You don’t deserve to be hurt. When someone genuinely has an issue with how you’re showing up in the world, and they believe you’re the cause for all their woes, the healthy, loving thing to do is approach you in a productive way and say something along the lines of, “When you do that, it’s really hurtful to me, and I want to talk about that.”
That’s how healthy relationships work, through open conversations about what’s happening. But it’s important to recognize systemic abusive behaviors so that you understand if relationship problems are going to continue or if they are just one-off issues.
A good way to figure this out is to ask yourself: When someone hurts me or makes me feel guilty or responsible for all the relationship problems, is it a recurring pattern? Or did it happen once, followed by genuine reflection and a sincere apology with a commitment not to repeat the behavior?
That will give you a clue as to whether the isolated incidents need to be addressed or if the behavior is systemic and needs more attention, perhaps with the help of a professional.
The easiest way to tell systemic behavior from one-offs is that systemic behavior repeats itself – it’s ingrained in the person’s behavioral patterns; when it’s persistent and a part of the “system” or the relationship as a whole.
Think of it like having a lisp – a true lisp is something that happens almost every time the person talks. It’s present in every conversation. Having a lisp, whether they like it or not, is part of who they are. They might work on changing it. Or they might not.

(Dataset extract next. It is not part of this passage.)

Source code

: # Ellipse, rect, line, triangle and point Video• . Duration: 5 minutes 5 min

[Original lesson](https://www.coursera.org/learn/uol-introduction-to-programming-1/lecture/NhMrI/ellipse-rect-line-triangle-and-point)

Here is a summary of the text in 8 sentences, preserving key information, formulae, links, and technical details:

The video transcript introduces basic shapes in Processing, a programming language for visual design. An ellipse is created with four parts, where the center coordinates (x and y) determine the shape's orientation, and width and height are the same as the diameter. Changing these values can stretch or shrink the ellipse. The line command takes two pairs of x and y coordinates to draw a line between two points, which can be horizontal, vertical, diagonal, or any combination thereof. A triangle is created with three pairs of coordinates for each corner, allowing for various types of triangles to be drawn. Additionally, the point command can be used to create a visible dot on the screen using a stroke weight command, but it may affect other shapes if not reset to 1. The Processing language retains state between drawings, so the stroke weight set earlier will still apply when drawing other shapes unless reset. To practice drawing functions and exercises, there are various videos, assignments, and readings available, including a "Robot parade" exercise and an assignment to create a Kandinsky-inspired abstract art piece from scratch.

But they accept it as part of themselves.
The healthy approach is accepting who you are and knowing that if others have a problem with who you are, that’s their issue to work through, not yours.

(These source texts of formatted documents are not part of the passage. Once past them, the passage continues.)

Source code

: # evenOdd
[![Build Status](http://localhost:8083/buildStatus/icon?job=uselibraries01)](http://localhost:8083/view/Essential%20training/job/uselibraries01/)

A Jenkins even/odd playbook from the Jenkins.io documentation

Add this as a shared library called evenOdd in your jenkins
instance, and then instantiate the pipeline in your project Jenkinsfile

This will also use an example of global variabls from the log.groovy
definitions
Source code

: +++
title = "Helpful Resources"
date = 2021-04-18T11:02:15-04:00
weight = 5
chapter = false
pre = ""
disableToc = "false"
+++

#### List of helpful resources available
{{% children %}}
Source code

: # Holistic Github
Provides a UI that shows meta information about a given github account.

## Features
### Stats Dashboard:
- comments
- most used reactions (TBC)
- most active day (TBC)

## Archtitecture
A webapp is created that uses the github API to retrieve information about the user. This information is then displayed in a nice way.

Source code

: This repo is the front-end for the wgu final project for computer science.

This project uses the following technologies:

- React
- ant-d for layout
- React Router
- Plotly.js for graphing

If I have a problem with something you say or do, that’s my problem to address, not yours.
Why? Because I’m the one having the problem! I have come to accept this as one of my primary principles in relationships:
If I have a problem with my partner, that’s my problem, not hers.
There are many directions we could go with this topic, but I hope the core message I shared today came through: you do not create this chaos of emotionally abusive behaviors.
Yes, you’re definitely involved in an unpleasant dynamic when you are in such a relationship, at its mercy as a victim, but in that situation, you’re dealing with someone else’s choice to reflect or not on their behavior. People can hurt you, feel bad for doing it, then choose not to hurt you again.
Wouldn’t that be amazing?
But when they hurt you and continue doing so without reflection or empathy, this kind of pattern typically never, ever ends. And this is crucial to understand because when hurtful behavior happens repeatedly, it doesn’t just stop on its own. It usually doesn’t go away until you either put a stop to it, leave, or they have some sort of epiphany and finally understand (and actually care) that they are hurting you.
Once you understand that you may be in a systemic abusive relationship, you can often better predict what to expect (unless there’s intense gaslighting. When that happens, they are trying to make and keep you confused), and because of that, it can prepare you for some of the challenges that come with a relationship like that.
In any emotionally abusive relationship, a significant shift is necessary for healing to take place. This shift may come in the form of you making a choice for your own well-being—whether that’s speaking up (if it’s safe), leaving, or considering another option—or it will depend on the other person deciding to reflect, heal, and make changes within themselves.
Just remember that you deserve respect and kindness, always.